TASK
Go through the material below and please tally the lines that hold the word "first"; the number alone is the answer.

================

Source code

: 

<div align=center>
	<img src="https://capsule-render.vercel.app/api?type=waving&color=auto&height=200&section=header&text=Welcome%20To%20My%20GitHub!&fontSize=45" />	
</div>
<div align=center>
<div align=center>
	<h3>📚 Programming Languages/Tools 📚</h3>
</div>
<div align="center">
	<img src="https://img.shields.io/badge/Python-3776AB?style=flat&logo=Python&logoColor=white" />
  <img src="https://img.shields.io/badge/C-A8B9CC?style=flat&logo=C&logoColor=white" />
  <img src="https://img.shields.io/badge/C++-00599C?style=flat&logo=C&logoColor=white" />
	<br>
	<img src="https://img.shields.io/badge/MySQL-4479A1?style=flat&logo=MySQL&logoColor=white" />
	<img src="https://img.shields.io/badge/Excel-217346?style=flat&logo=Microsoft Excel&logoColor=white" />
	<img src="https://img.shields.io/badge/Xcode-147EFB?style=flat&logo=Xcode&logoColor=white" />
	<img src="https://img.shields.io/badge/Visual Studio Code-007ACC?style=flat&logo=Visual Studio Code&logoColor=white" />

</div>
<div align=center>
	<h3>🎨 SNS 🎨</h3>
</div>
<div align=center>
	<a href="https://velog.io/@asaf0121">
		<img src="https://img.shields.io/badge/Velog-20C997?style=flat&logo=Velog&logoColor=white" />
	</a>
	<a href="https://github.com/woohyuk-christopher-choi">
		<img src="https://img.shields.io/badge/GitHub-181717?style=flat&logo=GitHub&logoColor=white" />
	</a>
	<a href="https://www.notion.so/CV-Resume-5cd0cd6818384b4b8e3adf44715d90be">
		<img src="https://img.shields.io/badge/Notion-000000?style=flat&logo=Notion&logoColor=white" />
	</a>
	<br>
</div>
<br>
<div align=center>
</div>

================

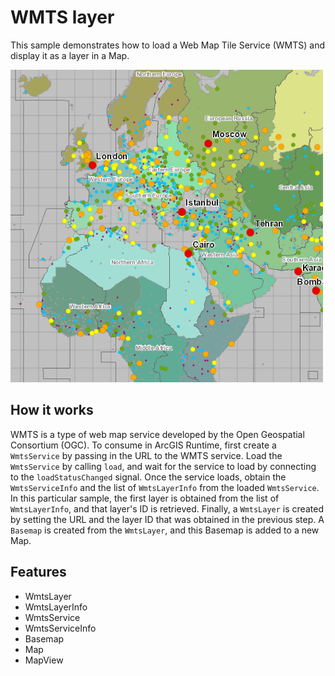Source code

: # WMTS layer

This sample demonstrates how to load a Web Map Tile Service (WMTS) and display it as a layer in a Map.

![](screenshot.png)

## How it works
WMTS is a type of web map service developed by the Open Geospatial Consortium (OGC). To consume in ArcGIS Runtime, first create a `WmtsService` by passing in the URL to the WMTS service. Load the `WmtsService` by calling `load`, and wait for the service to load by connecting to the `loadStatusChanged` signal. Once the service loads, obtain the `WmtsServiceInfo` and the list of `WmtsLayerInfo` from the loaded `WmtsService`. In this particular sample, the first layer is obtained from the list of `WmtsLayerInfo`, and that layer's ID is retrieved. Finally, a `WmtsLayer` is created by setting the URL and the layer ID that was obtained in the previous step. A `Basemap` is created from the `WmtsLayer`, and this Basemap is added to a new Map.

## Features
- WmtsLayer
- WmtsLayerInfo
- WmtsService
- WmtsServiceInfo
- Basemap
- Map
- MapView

================

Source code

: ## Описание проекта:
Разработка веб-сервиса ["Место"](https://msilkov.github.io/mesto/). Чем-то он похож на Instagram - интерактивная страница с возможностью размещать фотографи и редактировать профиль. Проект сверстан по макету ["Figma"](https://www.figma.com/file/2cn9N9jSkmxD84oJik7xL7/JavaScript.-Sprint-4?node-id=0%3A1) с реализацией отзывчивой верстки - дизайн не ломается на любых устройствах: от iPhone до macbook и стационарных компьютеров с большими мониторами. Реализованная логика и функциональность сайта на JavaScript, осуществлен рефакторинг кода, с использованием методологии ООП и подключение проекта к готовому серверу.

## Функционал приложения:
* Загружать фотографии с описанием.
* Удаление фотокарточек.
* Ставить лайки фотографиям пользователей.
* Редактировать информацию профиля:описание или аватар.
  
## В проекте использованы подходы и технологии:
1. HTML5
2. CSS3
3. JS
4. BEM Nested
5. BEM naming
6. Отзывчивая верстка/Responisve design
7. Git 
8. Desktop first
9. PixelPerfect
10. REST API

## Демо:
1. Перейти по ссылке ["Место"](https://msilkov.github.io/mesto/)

================

RESULT OF THIS EXERCISE
2